The mainstream media's running around like a child with a shiny new toy (story): some people won't be able to keep their insurance because of the Affordable Care Act. They are practically screaming "Liar, liar, pants on fire" at President Obama. This allows them to pat themselves on the back for "balanced coverage" of American politics. If you've been reporting what a gigantic mistake the Republicans have made of things for the past month, now it's time to headline equally negative stories about Democrats.
The media have taken the bait, and reduced an important policy debate to the bite-size of what fits on cable news in between stories about celebrity break-ups and new diet books. The idea they are parroting fits on a bumper sticker. "I want to keep my health plan!" In so doing, they have done us all a disservice, for the millionth time.
It sounds like an easy story: the president promised, and then, oh no he didn't! People are getting notices that their sacred right to keep whatever crappy non-health care plan they have is being taken away by big government. What's really going on is a redefining of what " care" means, as in The Affordable Care Act. It's not The Affordable Crappy Health Care Act, it's the Affordable Care Act. And if you think an insurance plan with a huge deductible that only allows you to see your doctor twice a year is really "care," then you've been duped by Big Insurance.

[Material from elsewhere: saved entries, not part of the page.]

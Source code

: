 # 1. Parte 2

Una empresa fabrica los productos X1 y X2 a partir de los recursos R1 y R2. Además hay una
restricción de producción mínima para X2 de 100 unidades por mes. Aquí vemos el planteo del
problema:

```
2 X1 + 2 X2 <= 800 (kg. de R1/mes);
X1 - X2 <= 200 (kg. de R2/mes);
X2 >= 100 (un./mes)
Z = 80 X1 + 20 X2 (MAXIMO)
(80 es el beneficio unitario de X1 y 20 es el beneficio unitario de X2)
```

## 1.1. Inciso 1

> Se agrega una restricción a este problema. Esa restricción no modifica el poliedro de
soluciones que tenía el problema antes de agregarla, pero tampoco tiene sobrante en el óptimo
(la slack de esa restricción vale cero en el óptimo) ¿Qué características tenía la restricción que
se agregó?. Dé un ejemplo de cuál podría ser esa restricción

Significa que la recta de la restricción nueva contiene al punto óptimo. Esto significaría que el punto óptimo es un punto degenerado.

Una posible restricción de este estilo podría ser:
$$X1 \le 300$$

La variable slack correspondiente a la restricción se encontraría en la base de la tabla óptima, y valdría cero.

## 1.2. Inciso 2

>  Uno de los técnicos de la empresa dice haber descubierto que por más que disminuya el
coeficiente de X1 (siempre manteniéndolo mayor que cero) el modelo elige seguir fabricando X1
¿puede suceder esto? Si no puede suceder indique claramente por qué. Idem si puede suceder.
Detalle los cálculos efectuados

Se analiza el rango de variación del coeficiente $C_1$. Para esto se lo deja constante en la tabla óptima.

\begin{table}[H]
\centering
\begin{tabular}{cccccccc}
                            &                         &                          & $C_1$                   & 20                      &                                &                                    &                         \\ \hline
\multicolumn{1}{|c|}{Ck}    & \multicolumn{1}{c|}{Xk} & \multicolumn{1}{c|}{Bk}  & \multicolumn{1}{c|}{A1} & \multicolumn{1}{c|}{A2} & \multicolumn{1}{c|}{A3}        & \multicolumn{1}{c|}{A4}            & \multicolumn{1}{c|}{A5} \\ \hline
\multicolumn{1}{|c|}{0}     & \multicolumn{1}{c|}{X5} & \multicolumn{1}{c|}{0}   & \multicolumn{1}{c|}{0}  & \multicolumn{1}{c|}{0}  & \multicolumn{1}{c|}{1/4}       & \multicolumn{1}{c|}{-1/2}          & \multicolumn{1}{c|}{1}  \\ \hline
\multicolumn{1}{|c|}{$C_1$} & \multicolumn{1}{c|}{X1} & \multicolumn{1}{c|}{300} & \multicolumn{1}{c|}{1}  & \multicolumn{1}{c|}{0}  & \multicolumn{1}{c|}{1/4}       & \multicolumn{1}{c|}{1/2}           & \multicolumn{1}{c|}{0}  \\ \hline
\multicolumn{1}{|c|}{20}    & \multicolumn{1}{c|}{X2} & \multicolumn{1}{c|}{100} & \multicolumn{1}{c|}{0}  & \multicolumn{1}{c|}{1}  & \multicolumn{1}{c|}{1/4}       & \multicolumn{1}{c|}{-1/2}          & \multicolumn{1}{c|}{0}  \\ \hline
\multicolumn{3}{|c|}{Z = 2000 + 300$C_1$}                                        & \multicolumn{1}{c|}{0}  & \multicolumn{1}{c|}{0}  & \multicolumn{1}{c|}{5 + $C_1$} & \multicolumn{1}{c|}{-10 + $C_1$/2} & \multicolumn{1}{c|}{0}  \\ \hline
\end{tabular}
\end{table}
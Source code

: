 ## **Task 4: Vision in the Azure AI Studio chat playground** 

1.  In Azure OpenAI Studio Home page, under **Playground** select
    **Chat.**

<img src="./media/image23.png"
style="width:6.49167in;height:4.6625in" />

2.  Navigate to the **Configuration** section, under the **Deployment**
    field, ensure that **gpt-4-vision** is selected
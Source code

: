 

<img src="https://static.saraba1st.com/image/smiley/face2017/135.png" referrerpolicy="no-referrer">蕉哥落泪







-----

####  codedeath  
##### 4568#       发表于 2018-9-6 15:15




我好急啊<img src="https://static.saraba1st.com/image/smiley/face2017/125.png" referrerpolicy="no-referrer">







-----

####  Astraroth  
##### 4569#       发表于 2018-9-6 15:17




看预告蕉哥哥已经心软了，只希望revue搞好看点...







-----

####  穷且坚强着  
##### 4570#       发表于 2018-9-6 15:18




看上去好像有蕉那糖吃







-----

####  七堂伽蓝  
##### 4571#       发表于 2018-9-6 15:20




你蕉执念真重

Insurance companies are more than happy to take a small chunk of your money every month, in return for giving the smallest possible coverage. It's a great deal for them, but if you get more than a cold a year, it's a bad idea for the consumer. And the Affordable Care Act has stepped in and said, "Look, this is not real insurance. Instead, you can buy cheaper insurance (especially if you qualify for one of the many subsidies) that will give you unlimited doctor's visits, cover maternity care, and in general give you real peace of mind."
But the libertarians protest: "I have a God-given right to choose the crappiest insurance, and pay a relatively small amount of my paycheck to get it." Here's the real public policy debate that almost nobody's talking about: What happens to this happy libertarian when she or he gets cancer, or hit by a car? Insurance companies know that people under 40 don't believe these things will happen to them, but we all know better, don't we? And who pays for the libertarian with a crappy non-health care plan who gets cancer or hit by a car? Why, we do. Because they will go to the emergency room, the most expensive kind of care there is, and that cost gets pushed onto all of us.
So I have a simple solution for libertarians who want the freedom to keep their crappy non-health care: let them sign a binding document that they will never use the emergency room unless they can afford to pay for the full bill themselves. Let them sign a binding document that says if they get cancer and go broke trying to pay their medical bills, that they won't declare bankruptcy, which will also pass cost increases onto all of us. And while we're at it, if libertarians want the freedom to drive their motorcycles without a helmet, let them sign a binding document that their brain surgeries will be totally paid for by the freedom-loving motorcyclist and her or his family.
Freedom's just another word for "let the other people pay for my health care when I get a catastrophic illness." Put that on a bumper sticker.